Consistent with his campaign discourse, his first announcements, which lack details, aim at not persecuting growers, which includes lowering the tempo of forced eradication and considering a territorial transformation program, which includes gradual substitution once other economies generate income that allows a dignified life for coca growers. He reserved eradication for 20,000 hectares of “industrial” growers, who, as in any market, have already vertically integrated into the market: they cultivate in large tracts, process and market. It remains to be seen if we can identify who they are and where they are.

To stop persecuting small coca growers, 52.7% of whose households live in multidimensional poverty, according to the baseline of households that enrolled in the PNIS, seems obvious to me. Waiting for voluntary eradication to happen when they are already producing and generating income in other economies, too.

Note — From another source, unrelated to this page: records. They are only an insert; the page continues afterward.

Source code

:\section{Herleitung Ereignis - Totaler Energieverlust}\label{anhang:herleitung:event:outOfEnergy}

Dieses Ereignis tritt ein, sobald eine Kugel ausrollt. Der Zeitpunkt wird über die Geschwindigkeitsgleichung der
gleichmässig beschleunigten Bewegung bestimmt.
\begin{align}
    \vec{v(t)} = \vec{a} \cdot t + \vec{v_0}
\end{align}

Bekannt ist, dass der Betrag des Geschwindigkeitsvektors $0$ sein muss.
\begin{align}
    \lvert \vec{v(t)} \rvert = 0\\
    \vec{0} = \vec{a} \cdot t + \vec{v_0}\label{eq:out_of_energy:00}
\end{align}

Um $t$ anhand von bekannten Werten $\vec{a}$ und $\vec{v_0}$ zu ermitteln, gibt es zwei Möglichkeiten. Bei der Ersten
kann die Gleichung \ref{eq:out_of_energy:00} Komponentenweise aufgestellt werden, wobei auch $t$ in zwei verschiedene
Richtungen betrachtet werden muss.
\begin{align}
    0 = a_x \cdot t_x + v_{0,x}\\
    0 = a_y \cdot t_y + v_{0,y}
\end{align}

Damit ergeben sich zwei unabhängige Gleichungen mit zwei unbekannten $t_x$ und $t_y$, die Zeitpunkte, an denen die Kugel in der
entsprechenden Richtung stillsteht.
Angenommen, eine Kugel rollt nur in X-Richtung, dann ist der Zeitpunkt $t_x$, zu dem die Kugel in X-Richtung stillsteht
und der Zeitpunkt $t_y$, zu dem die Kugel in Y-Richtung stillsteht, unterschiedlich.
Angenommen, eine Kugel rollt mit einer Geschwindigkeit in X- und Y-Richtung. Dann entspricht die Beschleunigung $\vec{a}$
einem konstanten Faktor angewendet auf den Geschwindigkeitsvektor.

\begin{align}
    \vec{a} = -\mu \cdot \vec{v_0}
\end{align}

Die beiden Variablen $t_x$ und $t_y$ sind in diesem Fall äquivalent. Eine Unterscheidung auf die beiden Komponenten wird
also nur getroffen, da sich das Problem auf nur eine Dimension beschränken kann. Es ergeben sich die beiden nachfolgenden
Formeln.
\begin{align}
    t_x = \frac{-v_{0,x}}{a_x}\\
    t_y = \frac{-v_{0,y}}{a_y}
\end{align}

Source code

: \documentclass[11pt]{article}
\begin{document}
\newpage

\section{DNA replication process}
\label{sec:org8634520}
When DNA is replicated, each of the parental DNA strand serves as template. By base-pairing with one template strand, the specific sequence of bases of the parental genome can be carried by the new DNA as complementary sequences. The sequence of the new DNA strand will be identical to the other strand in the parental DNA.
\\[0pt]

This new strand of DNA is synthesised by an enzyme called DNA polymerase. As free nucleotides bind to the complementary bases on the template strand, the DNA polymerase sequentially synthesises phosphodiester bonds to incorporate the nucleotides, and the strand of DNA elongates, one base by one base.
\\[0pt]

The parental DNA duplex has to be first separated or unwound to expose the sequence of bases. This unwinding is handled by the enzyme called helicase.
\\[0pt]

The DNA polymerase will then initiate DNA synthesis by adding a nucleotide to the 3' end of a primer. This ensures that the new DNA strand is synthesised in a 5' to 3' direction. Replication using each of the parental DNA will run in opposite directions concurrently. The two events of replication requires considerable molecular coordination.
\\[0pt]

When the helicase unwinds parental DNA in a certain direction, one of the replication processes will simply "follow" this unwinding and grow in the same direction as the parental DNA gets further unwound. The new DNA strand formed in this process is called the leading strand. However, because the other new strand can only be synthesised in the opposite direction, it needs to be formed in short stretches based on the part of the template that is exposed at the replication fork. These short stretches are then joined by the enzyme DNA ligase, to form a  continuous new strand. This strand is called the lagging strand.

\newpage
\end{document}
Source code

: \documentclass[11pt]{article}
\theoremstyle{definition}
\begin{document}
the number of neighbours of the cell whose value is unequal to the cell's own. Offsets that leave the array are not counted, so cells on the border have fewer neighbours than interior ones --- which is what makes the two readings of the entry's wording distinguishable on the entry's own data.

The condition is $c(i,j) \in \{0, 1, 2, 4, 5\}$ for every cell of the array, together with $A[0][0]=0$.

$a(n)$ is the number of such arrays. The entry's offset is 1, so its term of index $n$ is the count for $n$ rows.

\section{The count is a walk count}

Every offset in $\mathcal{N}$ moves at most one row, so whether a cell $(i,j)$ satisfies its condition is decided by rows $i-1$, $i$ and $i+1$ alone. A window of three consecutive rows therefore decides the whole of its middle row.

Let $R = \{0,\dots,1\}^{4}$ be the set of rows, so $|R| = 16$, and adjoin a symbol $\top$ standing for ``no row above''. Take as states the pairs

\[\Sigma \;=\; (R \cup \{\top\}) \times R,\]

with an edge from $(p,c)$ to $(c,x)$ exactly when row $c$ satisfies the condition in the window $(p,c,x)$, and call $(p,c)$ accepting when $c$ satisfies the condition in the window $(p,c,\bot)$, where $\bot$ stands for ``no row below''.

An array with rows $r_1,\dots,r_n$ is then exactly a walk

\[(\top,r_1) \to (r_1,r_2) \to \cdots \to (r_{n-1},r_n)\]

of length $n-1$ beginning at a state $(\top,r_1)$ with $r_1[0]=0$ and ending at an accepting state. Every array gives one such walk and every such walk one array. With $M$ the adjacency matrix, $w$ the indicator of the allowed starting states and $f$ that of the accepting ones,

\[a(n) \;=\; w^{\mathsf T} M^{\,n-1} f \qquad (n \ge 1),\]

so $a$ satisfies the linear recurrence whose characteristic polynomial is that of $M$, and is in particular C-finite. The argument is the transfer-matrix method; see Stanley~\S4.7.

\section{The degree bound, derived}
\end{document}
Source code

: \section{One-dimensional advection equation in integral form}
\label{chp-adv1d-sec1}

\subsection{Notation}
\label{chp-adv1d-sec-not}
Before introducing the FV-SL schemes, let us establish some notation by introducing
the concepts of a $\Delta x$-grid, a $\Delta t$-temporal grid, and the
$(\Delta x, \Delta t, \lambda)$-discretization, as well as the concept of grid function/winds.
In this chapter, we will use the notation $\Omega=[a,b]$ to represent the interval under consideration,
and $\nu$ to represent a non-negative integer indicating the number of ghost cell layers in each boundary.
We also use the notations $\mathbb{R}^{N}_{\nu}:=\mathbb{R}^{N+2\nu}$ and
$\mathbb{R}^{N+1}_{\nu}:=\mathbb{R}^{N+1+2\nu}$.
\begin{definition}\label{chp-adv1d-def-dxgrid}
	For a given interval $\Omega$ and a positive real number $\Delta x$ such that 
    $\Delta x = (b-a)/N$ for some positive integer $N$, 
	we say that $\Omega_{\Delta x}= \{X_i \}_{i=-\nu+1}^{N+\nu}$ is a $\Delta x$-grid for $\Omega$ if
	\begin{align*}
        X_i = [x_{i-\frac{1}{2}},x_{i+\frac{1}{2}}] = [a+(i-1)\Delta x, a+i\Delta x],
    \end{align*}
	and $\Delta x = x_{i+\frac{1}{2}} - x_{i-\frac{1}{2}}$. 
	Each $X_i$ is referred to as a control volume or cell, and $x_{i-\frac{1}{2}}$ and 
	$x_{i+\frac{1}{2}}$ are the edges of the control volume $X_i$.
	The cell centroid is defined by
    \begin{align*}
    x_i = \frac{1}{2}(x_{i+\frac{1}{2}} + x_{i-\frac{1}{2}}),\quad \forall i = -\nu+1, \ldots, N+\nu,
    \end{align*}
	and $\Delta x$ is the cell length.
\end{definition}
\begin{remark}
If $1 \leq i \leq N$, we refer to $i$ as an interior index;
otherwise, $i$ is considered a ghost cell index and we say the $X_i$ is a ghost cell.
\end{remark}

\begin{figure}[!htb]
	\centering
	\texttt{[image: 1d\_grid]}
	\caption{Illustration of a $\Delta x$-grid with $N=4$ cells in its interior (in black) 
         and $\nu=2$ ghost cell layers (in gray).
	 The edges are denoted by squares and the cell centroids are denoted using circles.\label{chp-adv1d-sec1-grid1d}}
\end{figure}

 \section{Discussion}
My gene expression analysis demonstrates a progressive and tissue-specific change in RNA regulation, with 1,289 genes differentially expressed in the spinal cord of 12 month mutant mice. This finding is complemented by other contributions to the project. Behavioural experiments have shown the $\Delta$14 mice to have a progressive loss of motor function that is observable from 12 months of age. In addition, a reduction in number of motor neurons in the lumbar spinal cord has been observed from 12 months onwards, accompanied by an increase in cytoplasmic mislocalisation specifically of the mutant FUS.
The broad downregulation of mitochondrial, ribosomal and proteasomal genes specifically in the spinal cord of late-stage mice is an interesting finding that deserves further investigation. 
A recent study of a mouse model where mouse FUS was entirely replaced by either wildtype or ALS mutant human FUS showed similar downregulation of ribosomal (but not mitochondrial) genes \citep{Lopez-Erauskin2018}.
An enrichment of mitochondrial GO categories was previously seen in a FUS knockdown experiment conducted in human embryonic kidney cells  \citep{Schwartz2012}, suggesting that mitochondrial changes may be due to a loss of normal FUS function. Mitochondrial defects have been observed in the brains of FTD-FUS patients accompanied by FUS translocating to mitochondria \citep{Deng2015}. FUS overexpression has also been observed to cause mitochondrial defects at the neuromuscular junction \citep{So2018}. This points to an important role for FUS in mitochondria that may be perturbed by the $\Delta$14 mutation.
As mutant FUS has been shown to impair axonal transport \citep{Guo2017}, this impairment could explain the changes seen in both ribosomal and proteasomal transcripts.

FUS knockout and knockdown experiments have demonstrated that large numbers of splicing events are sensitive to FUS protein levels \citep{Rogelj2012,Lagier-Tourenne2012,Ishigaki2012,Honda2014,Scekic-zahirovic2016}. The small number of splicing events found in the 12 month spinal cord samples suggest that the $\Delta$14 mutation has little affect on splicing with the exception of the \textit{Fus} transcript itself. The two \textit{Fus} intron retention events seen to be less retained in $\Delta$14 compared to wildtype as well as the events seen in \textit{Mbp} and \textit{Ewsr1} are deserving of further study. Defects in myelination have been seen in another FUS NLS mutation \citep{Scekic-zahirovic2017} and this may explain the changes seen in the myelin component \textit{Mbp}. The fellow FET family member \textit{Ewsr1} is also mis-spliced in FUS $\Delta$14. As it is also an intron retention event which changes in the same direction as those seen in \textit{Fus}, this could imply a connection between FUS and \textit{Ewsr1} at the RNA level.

Now, the devil is in the details and these are what we should be concerned to know. For example, is there enough funding to attend to the territorial transformation of 200,000 or more families? Will there be a census and registration of small growers according to the size and number of plots? What happens with growers who have several plots? Where will the interventions be focused? For what period of time will the households that stop growing coca be accompanied? How will they be protected from the violence to which armed groups and criminal organizations subject them? How are they going to regain the trust of leaders and their communities to become involved in the policy after decades of non-compliance? What are the plans to prevent the expansion of crops and, in particular, their expansion in environmentally important areas? What types of economies other than coca are viable in ethnic and environmentally strategic territories? How does this whole narrative tie in with Total Peace? Do we have the international leadership necessary to stop chasing coca and talk about a regulatory path for cocaine? How will we measure the success of the new drug policy? Will we be able to convince the Biden administration and other U.S. institutions of the need to focus on solving rural development problems instead of eradication?

That last question is critical for our work here in Washington. Will the Biden administration go along with a counter-drug strategy that relies far less on forced eradication of small farmers’ coca plants?

My sense is that yes, they might. But only if they can be reassured that the Petro government is following a detailed, funded, well-thought-out plan. One that can answer many of the questions in Vélez’s final paragraph here.

Unfortunately, as she notes, the Petro government’s plans so far “lack details.” And that could start complicating the bilateral relationship.